(Saved data entries)
────────────────────────────────────────

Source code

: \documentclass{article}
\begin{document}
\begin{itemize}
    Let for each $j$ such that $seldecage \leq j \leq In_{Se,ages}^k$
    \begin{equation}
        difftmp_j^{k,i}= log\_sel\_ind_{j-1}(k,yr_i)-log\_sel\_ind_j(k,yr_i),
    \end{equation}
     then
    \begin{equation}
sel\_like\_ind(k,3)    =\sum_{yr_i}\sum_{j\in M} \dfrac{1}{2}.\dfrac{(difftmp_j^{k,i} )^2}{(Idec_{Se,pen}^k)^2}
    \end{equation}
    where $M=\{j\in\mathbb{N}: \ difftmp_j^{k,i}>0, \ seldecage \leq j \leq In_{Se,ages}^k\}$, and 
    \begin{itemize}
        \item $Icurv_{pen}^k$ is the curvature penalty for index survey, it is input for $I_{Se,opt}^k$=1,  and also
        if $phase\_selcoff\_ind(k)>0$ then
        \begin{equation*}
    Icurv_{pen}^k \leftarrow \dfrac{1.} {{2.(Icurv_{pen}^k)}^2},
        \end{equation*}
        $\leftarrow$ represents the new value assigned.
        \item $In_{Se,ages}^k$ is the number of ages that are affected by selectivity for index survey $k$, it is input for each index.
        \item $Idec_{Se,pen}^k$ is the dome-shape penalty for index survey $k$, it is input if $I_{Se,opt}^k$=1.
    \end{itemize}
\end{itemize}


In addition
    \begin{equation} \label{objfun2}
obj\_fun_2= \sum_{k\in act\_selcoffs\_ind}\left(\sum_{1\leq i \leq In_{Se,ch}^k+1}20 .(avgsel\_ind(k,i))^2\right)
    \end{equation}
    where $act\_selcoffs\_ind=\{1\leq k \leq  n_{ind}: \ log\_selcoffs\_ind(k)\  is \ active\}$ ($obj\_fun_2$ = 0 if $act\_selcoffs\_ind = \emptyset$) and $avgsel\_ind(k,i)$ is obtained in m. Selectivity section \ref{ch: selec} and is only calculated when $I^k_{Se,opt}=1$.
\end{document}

────────────────────────────────────────

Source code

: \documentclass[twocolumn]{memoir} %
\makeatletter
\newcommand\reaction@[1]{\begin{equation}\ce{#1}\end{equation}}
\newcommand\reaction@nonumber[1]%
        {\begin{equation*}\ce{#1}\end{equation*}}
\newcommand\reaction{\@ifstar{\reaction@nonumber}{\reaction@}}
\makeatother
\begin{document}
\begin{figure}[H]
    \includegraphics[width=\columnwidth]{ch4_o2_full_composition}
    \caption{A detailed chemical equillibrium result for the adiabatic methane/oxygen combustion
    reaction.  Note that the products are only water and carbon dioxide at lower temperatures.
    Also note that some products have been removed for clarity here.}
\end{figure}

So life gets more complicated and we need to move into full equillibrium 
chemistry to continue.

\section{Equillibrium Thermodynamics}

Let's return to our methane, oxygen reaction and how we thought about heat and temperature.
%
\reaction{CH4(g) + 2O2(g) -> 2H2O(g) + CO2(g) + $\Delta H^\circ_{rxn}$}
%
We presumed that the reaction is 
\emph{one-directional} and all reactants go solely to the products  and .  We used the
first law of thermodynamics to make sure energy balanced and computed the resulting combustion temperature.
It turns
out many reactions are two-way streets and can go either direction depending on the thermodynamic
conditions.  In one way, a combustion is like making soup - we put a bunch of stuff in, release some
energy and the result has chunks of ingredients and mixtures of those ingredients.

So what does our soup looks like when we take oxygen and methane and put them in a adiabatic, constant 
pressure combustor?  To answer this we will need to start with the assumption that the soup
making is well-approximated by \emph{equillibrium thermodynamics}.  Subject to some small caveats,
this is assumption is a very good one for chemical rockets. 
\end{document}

────────────────────────────────────────

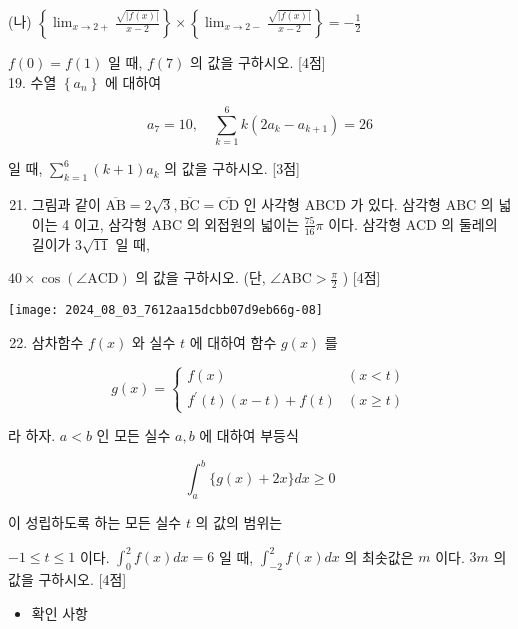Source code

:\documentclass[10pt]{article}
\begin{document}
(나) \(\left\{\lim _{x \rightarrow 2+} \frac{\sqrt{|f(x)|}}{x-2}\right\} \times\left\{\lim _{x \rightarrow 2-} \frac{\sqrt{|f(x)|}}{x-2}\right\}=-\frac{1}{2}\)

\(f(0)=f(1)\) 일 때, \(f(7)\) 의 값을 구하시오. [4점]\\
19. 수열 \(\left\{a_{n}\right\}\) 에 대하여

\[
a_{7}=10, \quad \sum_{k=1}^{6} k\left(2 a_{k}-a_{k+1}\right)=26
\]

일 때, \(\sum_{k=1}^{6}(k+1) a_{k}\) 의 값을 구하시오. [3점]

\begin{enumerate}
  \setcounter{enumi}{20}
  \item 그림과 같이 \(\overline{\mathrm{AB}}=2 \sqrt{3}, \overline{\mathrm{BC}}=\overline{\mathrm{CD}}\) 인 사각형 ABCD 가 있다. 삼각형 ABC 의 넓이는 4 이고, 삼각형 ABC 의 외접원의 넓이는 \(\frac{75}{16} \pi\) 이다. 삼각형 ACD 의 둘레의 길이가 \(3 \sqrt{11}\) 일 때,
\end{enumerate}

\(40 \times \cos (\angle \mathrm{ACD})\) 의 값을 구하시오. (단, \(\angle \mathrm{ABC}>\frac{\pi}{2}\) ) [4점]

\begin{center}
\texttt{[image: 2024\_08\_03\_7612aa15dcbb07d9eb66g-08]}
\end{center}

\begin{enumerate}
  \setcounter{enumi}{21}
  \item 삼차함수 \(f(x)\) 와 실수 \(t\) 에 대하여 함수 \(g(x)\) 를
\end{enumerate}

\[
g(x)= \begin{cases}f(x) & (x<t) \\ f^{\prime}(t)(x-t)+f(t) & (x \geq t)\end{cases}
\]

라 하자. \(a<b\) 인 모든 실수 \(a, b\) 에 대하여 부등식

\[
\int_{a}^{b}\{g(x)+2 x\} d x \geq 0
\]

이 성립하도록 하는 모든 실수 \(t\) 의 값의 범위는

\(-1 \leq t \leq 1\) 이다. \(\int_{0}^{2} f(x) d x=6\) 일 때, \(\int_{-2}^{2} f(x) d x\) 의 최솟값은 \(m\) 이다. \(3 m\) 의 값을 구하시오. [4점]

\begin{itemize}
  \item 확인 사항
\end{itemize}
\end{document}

────────────────────────────────────────

What you are asked to do
Go through the records and gather the lines that hold "구하시오".

Exercise response
\(f(0)=f(1)\) 일 때, \(f(7)\) 의 값을 구하시오. [4점]\\
일 때, \(\sum_{k=1}^{6}(k+1) a_{k}\) 의 값을 구하시오. [3점]
\(40 \times \cos (\angle \mathrm{ACD})\) 의 값을 구하시오. (단, \(\angle \mathrm{ABC}>\frac{\pi}{2}\) ) [4점]
\(-1 \leq t \leq 1\) 이다. \(\int_{0}^{2} f(x) d x=6\) 일 때, \(\int_{-2}^{2} f(x) d x\) 의 최솟값은 \(m\) 이다. \(3 m\) 의 값을 구하시오. [4점]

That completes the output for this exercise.